_What you will do_. Search the entries below. Return every line that has "js被加载了" in it.

_Supplied data_.
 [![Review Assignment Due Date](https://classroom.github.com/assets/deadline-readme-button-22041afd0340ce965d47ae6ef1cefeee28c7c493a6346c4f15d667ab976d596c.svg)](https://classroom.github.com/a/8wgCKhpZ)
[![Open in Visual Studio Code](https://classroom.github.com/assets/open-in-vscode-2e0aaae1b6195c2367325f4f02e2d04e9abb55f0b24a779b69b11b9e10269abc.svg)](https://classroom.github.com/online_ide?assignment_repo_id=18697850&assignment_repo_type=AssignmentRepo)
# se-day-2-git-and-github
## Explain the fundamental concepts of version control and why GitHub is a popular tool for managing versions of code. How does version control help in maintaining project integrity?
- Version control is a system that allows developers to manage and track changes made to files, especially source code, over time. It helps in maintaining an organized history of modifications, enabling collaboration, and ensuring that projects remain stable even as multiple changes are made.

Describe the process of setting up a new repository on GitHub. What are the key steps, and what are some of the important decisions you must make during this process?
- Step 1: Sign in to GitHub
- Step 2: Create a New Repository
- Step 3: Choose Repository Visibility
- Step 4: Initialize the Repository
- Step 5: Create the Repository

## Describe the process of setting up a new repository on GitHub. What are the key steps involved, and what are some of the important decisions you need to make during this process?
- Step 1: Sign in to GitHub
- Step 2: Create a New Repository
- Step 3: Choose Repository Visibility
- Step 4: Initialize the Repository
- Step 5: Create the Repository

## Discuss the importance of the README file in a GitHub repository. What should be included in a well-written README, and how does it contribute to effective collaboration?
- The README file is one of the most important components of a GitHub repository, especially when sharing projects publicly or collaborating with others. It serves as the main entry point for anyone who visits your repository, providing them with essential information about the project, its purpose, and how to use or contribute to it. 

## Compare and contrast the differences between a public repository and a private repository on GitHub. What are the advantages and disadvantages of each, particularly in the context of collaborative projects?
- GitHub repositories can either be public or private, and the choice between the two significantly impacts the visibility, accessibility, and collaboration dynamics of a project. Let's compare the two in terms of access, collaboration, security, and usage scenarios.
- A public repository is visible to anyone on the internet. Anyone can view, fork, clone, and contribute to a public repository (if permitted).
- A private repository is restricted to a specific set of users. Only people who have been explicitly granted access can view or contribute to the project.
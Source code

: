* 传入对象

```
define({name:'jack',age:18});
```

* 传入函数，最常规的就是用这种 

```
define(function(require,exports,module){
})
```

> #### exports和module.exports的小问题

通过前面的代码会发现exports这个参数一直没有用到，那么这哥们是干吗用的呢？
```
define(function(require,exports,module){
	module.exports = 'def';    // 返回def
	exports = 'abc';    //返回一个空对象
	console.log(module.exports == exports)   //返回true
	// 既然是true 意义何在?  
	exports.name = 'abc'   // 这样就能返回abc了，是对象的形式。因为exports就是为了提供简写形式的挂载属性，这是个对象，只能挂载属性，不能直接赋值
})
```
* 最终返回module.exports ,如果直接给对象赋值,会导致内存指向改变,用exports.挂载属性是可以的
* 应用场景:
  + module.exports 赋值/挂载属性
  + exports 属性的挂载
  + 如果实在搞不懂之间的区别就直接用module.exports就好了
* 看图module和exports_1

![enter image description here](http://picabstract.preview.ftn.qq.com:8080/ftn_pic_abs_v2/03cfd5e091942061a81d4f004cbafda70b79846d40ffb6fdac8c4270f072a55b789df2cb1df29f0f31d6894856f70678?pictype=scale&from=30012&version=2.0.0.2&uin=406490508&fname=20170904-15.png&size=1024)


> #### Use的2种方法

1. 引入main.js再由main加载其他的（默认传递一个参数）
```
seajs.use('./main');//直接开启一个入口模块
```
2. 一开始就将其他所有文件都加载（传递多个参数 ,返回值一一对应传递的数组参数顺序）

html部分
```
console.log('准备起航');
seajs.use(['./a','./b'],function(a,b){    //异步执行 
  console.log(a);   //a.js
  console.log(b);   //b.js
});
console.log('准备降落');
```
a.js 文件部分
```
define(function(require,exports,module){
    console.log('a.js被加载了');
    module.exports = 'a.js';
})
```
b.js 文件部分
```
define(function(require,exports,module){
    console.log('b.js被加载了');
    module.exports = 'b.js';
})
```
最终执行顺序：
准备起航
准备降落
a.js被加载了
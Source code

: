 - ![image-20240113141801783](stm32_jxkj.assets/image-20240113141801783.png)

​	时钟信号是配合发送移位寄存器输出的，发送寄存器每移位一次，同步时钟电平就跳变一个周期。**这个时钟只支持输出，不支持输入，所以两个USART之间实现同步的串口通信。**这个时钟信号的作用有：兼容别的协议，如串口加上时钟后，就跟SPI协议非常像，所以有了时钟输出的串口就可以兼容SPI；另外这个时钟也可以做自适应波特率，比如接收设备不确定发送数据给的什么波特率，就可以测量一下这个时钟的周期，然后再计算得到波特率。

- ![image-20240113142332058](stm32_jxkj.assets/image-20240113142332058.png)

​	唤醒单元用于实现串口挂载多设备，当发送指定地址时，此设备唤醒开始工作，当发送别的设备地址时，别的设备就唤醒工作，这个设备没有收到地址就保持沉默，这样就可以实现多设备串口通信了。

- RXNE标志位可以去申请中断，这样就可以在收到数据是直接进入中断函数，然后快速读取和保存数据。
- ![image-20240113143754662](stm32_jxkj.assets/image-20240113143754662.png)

_The completed task_.
    console.log('a.js被加载了');
    console.log('b.js被加载了');
a.js被加载了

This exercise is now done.